Is There in Truth No Beauty? (S03E07)

Airdate: October 18th 1968

Written by: Jean Lisette Aroeste
Directed by: Ralph Senensky

Running Time: 50 minutes

For “trekkies” Season 3 of Star Trek: The Original Series (TOS remains a bittersweet chapter. By 1968, the show was visibly struggling under budget cuts, rushed scripts, and network interference, with episodes often dismissed as lacklustre or formulaic. Yet amid the creative fatigue, Is There in Truth No Beauty? emerges as a defiant reminder of the series’ latent brilliance. This episode, often overshadowed by its era’s mediocrity, stands as one of the most philosophically rich and stylistically daring installments of early Star Trek, offering a compelling blend of science fiction introspection and psychological tension.

The episode’s plot centres on the Medusans, a non-corporeal alien race whose navigational expertise is unmatched—but whose physical form, if glimpsed by humans, induces madness. Ambassador Kollos, a Medusan representative, arrives aboard the USS Enterprise in a sealed casket-like container. His mission is supervised by Dr. Miranda Jones (Diana Muldaur), a telepathic, Vulcan-educated scientist eager to perform a mind-meld with Kollos, and Larry Marvick (David Frankham), a brilliant but emotionally volatile engineer tasked with designing advanced engines for the Medusans. When Dr. Jones warns Captain Kirk that a murderer lurks among the crew, tensions escalate. Marvick, consumed by unrequited love for Jones, attempts to sabotage the mission by killing Kollos. In doing so, he accidentally beholds the Medusan’s form, descends into psychosis, and nearly propels the Enterprise beyond the galaxy at warp 9.5. To avert disaster, Kirk must rely on Spock to perform the mind-meld with Kollos, gambling that Spock’s half-human heritage might shield him from the creature’s maddening visage.

What elevates Is There in Truth No Beauty? is its unlikely origins. The script was written by Jean Lisette Aroeste, a university librarian and self-professed Star Trek enthusiast who submitted her work unsolicited. Her debut effort so impressed co-producer Robert H. Justman that it earned her a second script (All Our Yesterdays), though her career never extended beyond these two episodes. Yet Aroeste’s work here rivals that of seasoned sci-fi writers. The episode grapples with themes of alienness, perception, and the limits of human cognition, framing the Medusans as a truly “other” species whose existence defies anthropocentric understanding. The twist revelation that Dr. Jones is blind—her blindness concealed via sensory prosthetics—recontextualizes the narrative, adding layers of irony and tragedy. This innovation, far from a gimmick, prefigures The Next Generation’s Geordi La Forge, whose VISOR similarly expands sensory perception beyond human norms.

Aroeste’s script is not without flaws.
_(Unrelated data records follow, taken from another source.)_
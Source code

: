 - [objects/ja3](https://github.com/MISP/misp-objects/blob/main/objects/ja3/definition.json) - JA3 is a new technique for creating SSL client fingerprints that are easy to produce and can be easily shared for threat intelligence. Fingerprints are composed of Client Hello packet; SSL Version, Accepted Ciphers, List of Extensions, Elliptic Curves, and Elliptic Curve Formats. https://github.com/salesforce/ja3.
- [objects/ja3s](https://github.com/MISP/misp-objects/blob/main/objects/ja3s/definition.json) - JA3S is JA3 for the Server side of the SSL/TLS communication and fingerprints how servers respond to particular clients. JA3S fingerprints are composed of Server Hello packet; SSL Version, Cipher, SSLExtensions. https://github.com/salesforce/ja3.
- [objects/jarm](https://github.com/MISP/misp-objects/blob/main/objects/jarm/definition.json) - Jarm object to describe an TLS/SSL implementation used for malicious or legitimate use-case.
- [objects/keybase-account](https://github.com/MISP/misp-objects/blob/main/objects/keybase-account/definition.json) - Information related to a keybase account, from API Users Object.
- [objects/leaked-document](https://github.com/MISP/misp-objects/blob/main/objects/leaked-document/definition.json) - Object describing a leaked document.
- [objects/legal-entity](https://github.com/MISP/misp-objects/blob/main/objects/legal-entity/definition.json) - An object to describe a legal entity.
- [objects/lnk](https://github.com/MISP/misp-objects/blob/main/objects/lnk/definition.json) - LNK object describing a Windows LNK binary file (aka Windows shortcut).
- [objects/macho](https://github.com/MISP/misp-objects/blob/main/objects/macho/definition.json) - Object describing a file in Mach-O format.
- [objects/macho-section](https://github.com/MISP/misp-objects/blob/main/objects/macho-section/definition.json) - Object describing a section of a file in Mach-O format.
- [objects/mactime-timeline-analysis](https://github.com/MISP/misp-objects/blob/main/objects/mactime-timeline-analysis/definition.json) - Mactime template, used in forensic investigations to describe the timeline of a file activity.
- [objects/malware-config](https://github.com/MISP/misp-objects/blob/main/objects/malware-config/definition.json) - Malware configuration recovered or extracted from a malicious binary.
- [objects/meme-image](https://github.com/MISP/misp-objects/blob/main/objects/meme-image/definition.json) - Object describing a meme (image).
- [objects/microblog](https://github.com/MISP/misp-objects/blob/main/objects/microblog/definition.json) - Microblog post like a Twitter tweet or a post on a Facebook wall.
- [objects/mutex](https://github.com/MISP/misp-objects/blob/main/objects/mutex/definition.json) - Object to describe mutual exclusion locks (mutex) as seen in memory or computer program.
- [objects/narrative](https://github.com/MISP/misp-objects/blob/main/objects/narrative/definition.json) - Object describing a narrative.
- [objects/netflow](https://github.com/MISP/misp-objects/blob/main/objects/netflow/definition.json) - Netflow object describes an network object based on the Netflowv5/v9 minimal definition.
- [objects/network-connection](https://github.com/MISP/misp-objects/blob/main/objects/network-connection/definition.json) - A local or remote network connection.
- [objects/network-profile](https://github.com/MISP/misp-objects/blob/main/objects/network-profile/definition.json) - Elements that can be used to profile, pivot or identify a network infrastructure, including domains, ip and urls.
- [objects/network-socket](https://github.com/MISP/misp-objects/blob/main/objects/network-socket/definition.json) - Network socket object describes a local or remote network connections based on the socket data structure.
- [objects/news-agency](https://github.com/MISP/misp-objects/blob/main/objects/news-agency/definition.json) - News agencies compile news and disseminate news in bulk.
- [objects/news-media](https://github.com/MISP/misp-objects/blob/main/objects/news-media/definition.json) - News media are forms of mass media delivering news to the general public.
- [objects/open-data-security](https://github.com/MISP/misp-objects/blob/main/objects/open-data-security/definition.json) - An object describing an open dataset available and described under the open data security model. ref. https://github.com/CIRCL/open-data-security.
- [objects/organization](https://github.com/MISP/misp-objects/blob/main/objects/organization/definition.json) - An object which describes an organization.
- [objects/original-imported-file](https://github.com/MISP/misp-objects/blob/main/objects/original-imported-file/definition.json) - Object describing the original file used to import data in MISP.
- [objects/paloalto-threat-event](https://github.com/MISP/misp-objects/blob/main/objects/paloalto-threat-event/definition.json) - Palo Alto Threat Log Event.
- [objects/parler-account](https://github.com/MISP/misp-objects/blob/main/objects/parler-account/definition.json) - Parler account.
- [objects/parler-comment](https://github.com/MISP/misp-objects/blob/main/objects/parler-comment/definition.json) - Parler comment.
The subplot involving Marvick’s obsessive love for Dr. Jones veers into melodrama, his descent into madness feeling abrupt and undermotivated. However, the core narrative’s exploration of telepathy and interspecies empathy remains compelling. The episode’s most haunting idea—that some truths are so alien they shatter sanity—echoes H.P. Lovecraft’s cosmic horror, albeit refracted through Star Trek’s humanist lens.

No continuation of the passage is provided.